The Protestant Reformation was presented as a reaction to the hypocrisy, worldliness, and corruption of the Catholic Church, but that wasn't good enough for Puritans like Winthrop. He considered that the Church of England, having come into power, had slipped in to the same pattern.
where men strain at gnats and swallow camels
suggests that Winthrop's manifesto is constructed along the lines of Jesus's excoriation of the Pharisees during the Sermon on the Mount in Matthew 23. I won't repeat the whole chapter, but here's a glimpse:
23 Woe unto you, scribes and Pharisees, hypocrites! for ye pay tithe of mint and anise and cummin, and have omitted the weightier matters of the law, judgment, mercy, and faith: these ought ye to have done, and not to leave the other undone.

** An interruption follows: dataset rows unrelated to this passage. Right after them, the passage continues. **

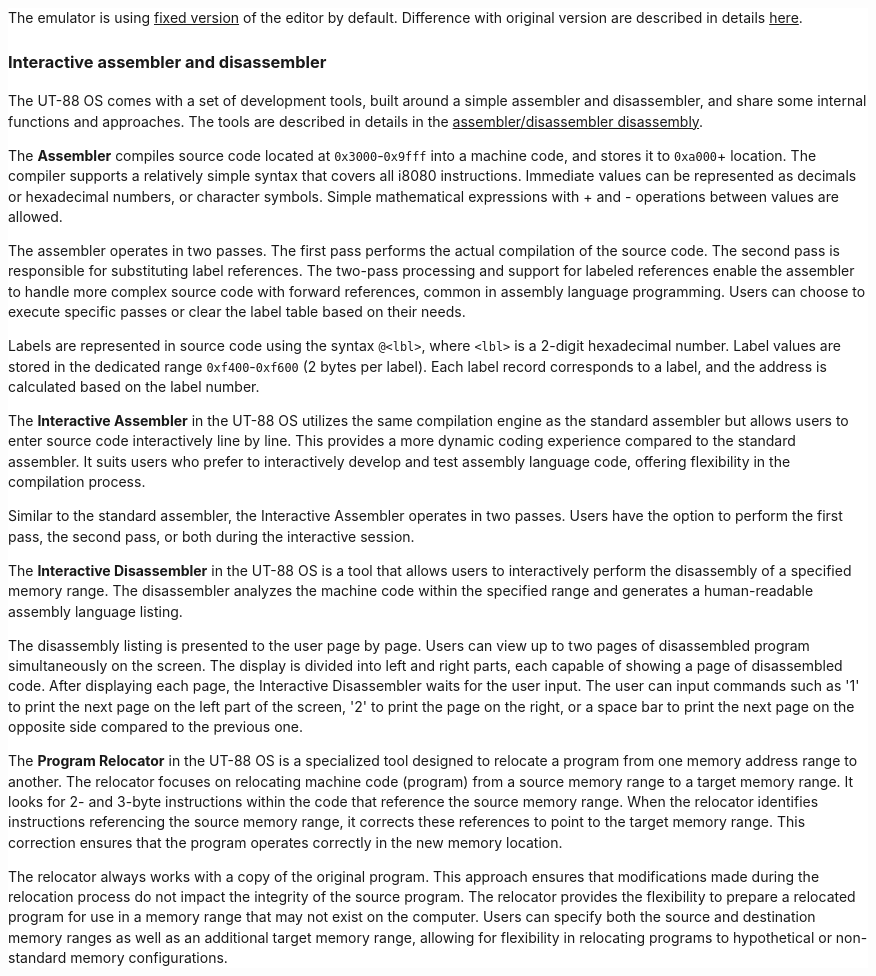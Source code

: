 The emulator is using [fixed version](tapes/ut88os_monitor.rku) of the editor by default. Difference with original version are described in details [here](tapes/ut88os_monitor.diff).

### Interactive assembler and disassembler

The UT-88 OS comes with a set of development tools, built around a simple assembler and disassembler, and share some internal functions and approaches. The tools are described in details in the [assembler/disassembler disassembly](doc/disassembly/ut88os_asm_disasm.asm).

The **Assembler** compiles source code located at `0x3000`-`0x9fff` into a machine code, and stores it to `0xa000`+ location. The compiler supports a relatively simple syntax that covers all i8080 instructions. Immediate values can be represented as decimals or hexadecimal numbers, or character symbols. Simple mathematical expressions with + and - operations between values are allowed.

The assembler operates in two passes. The first pass performs the actual compilation of the source code. The second pass is responsible for substituting label references. The two-pass processing and support for labeled references enable the assembler to handle more complex source code with forward references, common in assembly language programming. Users can choose to execute specific passes or clear the label table based on their needs.

Labels are represented in source code using the syntax `@<lbl>`, where `<lbl>` is a 2-digit hexadecimal number. Label values are stored in the dedicated range `0xf400`-`0xf600` (2 bytes per label). Each label record corresponds to a label, and the address is calculated based on the label number.

The **Interactive Assembler** in the UT-88 OS utilizes the same compilation engine as the standard assembler but allows users to enter source code interactively line by line. This provides a more dynamic coding experience compared to the standard assembler. It suits users who prefer to interactively develop and test assembly language code, offering flexibility in the compilation process. 

Similar to the standard assembler, the Interactive Assembler operates in two passes. Users have the option to perform the first pass, the second pass, or both during the interactive session.

The **Interactive Disassembler** in the UT-88 OS is a tool that allows users to interactively perform the disassembly of a specified memory range. The disassembler analyzes the machine code within the specified range and generates a human-readable assembly language listing. 

The disassembly listing is presented to the user page by page. Users can view up to two pages of disassembled program simultaneously on the screen. The display is divided into left and right parts, each capable of showing a page of disassembled code. After displaying each page, the Interactive Disassembler waits for the user input.
The user can input commands such as '1' to print the next page on the left part of the screen, '2' to print the page on the right, or a space bar to print the next page on the opposite side compared to the previous one.

The **Program Relocator** in the UT-88 OS is a specialized tool designed to relocate a program from one memory address range to another. The relocator focuses on relocating machine code (program) from a source memory range to a target memory range. It looks for 2- and 3-byte instructions within the code that reference the source memory range. When the relocator identifies instructions referencing the source memory range, it corrects these references to point to the target memory range. This correction ensures that the program operates correctly in the new memory location.

The relocator always works with a copy of the original program. This approach ensures that modifications made during the relocation process do not impact the integrity of the source program. The relocator provides the flexibility to prepare a relocated program for use in a memory range that may not exist on the computer.
Users can specify both the source and destination memory ranges as well as an additional target memory range, allowing for flexibility in relocating programs to hypothetical or non-standard memory configurations.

24 Ye blind guides, which strain at a gnat, and swallow a camel.
25 Woe unto you, scribes and Pharisees, hypocrites! for ye make clean the outside of the cup and of the platter, but within they are full of extortion and excess.
Source: Bible Gateway, KJV Matthew 23
To "strain at a gnat" is to make too much of an unimportant matter, conversely to "swallow a camel" is to let some atrocity pass as unimportant. Winthrop elaborates this with
use all severity for maintenance of caps and like accomplishments, but suffer all ruffian-like fashions and disorder in manners to pass uncontrolled
Not that this phrase explains the totality of the "corruption" that Winthrop denounces; it just provides a link. On the other hand, it's probably the key to understanding the whole thing, because it's just a polemical way of saying "my values are better than your values".